Nao me abandone jamais (Never let me go) - 2010

 Não me abandone jamais (Never let me go) – 2010, Cor, 103 minutos.

Direção: Mark Romanek.
Roteiro: de Alex Garland, baseado no romance de Kazuo Ishiguro.
Cinematografia: Adam Kimmel.
Trilha Sonora: Rachel Portman.
Elenco original: Carey Mulligan, Andrew Garfield, Keira Knightley.
Lançamento no Brasil: 18 de Março de 2011.













Não me abandone jamais é uma adaptação do diretor Mark Romanek de um romance homônimo, escrito por Kazuo Ishiguro. Neste filme, somos transportados a uma realidade alternativa, na qual, em 1950, a técnica de clonagem já foi completamente dominada e a humanidade teria encontrado a cura para todas as doenças, superando a expectativa de vida de 100 anos. Essa utopia acaba se revelando, na verdade, uma realidade distópica à medida em que nos é permitido saber por quais meios a medicina alcançou esse “milagre”.
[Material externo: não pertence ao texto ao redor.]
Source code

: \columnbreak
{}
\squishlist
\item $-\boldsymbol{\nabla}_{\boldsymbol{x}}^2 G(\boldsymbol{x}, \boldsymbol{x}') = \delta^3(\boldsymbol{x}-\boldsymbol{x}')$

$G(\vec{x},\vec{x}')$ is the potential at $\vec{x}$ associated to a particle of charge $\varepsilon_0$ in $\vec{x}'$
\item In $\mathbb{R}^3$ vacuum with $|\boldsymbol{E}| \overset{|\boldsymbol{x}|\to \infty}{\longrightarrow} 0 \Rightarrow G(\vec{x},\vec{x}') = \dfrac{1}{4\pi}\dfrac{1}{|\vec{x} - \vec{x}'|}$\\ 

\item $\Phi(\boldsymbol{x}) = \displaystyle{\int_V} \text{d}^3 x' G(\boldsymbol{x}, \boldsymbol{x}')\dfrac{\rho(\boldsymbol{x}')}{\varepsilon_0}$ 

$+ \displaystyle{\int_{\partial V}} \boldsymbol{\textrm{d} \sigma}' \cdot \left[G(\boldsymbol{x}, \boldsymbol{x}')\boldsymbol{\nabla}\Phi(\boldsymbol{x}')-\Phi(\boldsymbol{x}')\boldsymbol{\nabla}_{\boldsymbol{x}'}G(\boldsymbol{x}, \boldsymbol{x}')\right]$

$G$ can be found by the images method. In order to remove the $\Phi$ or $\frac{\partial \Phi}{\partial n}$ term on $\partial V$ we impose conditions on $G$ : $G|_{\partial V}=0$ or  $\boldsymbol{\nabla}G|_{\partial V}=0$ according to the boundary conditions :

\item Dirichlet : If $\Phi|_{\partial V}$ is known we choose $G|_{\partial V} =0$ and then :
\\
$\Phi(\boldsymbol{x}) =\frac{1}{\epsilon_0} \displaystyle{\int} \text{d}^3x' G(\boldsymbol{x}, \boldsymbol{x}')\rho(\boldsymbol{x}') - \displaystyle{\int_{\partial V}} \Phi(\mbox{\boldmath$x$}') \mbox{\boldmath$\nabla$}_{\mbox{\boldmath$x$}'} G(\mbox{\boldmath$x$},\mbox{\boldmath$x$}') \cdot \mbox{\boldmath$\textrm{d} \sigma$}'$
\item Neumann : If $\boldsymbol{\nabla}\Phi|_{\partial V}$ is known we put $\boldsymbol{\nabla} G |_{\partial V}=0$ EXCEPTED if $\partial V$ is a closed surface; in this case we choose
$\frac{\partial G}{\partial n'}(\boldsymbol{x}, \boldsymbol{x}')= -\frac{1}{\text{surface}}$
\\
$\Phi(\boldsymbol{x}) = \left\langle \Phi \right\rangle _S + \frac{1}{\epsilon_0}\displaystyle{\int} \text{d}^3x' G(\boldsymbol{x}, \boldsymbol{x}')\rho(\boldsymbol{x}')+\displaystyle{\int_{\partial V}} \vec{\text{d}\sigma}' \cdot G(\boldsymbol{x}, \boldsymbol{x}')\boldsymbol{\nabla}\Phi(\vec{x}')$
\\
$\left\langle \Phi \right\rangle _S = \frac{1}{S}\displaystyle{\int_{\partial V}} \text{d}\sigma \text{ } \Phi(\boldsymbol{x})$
Somos então levados a acompanhar a rotina de Kathy (Carey Mulligan), Tommy (Andrew Garfield) e Ruth (Keira Knightley), estudantes de um rígido internato inglês. Nele, as crianças são tratadas com uma atenção severa e um monitoramento constante, incentivadas a praticar esportes, encenar interação social através de peças, e produzir arte. Através do discursos diários, proferidos pela diretora Emily (uma ótima atuação de Charlotte Rampling) elas são convencidas de que são crianças especiais.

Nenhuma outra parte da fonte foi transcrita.